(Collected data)
⟨

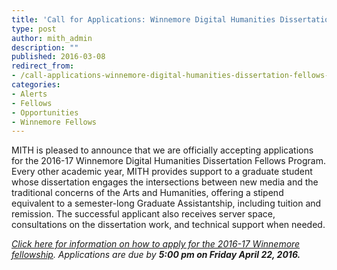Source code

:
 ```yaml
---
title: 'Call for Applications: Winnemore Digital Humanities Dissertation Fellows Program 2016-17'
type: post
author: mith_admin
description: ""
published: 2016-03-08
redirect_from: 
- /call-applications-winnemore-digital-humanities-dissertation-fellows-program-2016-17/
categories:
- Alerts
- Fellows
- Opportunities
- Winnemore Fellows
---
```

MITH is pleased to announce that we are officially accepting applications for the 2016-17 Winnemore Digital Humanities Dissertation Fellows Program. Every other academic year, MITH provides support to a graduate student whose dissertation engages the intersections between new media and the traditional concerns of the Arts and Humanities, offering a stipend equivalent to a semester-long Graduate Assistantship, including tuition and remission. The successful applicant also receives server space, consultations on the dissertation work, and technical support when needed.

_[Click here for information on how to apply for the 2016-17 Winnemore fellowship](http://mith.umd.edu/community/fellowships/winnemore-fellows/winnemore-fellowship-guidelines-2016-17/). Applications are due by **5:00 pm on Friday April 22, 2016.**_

⟩
⟨

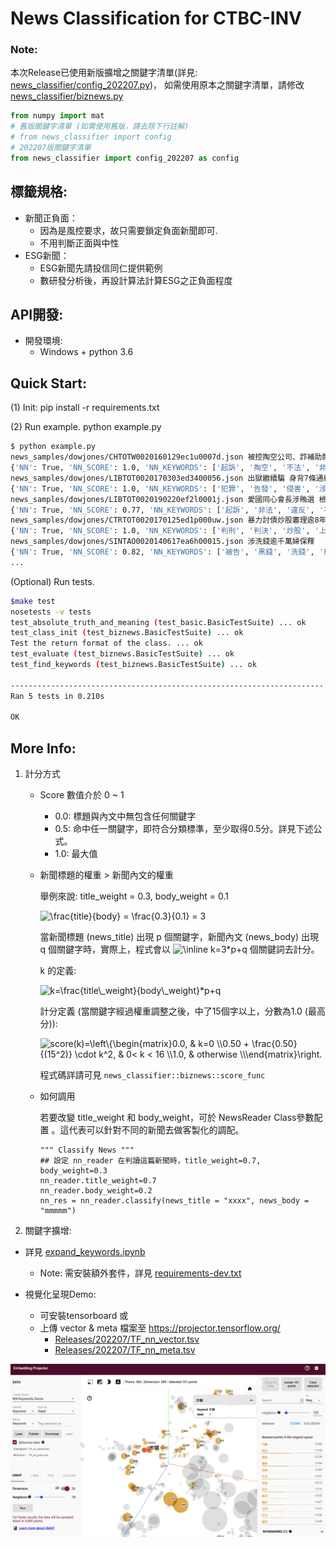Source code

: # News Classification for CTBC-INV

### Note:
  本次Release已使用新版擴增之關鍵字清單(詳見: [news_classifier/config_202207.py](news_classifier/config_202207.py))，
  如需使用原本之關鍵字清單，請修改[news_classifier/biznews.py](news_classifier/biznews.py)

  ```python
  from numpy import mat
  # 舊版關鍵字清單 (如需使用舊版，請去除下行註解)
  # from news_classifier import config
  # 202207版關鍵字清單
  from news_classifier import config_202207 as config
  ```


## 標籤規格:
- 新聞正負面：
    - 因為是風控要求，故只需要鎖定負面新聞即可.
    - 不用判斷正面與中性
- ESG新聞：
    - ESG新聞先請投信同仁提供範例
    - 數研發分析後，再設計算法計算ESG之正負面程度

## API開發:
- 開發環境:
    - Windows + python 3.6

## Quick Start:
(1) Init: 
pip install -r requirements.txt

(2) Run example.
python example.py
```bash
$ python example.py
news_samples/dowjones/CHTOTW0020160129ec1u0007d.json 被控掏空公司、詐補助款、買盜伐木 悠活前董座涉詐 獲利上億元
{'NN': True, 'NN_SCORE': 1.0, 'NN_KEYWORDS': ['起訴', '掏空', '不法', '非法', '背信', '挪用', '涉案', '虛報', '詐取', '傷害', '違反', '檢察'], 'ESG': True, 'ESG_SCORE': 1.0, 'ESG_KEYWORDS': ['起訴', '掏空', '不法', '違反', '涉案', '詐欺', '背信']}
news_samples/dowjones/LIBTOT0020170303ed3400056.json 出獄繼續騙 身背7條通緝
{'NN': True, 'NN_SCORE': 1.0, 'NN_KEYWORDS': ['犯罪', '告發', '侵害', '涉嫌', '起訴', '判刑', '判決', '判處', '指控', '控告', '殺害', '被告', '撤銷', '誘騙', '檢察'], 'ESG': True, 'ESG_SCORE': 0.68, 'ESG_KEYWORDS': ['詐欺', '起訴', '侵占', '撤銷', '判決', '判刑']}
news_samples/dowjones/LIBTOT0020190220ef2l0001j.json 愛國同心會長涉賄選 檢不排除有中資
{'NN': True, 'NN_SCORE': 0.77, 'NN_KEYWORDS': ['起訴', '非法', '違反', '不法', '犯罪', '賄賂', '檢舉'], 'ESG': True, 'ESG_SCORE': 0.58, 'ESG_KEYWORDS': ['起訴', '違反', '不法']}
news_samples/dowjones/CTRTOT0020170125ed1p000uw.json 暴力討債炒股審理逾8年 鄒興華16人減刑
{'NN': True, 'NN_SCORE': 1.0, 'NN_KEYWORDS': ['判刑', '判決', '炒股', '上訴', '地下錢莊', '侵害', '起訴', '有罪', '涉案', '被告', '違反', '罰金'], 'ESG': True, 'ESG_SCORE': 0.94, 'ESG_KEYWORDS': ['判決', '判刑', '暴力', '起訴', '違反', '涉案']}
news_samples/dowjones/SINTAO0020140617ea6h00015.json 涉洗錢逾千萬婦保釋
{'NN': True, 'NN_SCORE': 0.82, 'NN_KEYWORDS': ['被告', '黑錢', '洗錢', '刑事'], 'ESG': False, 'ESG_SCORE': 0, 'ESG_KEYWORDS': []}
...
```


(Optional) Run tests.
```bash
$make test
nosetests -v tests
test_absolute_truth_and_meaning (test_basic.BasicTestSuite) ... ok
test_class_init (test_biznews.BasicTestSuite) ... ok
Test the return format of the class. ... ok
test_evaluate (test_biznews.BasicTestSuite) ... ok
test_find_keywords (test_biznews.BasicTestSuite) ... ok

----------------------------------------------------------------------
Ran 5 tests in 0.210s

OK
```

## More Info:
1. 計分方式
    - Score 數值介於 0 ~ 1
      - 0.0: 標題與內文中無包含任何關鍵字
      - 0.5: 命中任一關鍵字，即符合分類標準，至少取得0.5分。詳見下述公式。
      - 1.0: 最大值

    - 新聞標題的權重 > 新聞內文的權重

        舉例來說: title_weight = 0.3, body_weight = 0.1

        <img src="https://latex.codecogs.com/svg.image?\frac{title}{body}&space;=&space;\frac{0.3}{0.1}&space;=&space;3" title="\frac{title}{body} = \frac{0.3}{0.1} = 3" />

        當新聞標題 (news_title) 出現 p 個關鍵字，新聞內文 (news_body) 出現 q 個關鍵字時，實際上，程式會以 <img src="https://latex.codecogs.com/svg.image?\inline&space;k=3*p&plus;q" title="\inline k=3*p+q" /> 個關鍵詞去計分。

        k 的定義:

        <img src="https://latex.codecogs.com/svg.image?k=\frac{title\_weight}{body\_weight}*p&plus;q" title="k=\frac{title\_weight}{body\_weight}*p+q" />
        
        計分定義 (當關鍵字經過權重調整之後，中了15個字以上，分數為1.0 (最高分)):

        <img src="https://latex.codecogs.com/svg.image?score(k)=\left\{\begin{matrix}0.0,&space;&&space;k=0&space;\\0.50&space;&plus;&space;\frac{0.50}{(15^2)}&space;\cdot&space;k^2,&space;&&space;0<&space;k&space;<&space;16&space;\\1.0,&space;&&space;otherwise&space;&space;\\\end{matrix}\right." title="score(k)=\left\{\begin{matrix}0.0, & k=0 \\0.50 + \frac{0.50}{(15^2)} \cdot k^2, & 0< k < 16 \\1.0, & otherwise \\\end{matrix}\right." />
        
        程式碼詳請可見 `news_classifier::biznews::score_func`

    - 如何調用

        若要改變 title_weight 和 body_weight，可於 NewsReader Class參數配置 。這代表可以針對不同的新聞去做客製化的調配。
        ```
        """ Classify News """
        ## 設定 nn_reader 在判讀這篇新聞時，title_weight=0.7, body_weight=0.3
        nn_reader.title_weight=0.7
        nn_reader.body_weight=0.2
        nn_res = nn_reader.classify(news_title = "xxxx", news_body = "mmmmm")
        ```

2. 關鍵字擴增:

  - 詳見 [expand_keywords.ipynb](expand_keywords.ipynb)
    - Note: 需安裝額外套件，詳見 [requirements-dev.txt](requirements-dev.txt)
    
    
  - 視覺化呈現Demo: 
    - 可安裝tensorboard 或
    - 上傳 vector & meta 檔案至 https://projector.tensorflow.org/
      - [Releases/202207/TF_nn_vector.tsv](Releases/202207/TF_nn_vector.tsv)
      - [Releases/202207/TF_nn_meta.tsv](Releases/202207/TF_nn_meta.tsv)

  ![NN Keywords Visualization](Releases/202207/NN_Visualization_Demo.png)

⟩
⟨

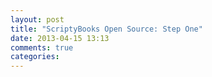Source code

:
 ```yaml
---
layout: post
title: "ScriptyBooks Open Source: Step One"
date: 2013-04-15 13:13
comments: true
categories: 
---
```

⟩

Show the lines of the records above that mention "dowjones".

news_samples/dowjones/CHTOTW0020160129ec1u0007d.json 被控掏空公司、詐補助款、買盜伐木 悠活前董座涉詐 獲利上億元
news_samples/dowjones/LIBTOT0020170303ed3400056.json 出獄繼續騙 身背7條通緝
news_samples/dowjones/LIBTOT0020190220ef2l0001j.json 愛國同心會長涉賄選 檢不排除有中資
news_samples/dowjones/CTRTOT0020170125ed1p000uw.json 暴力討債炒股審理逾8年 鄒興華16人減刑
news_samples/dowjones/SINTAO0020140617ea6h00015.json 涉洗錢逾千萬婦保釋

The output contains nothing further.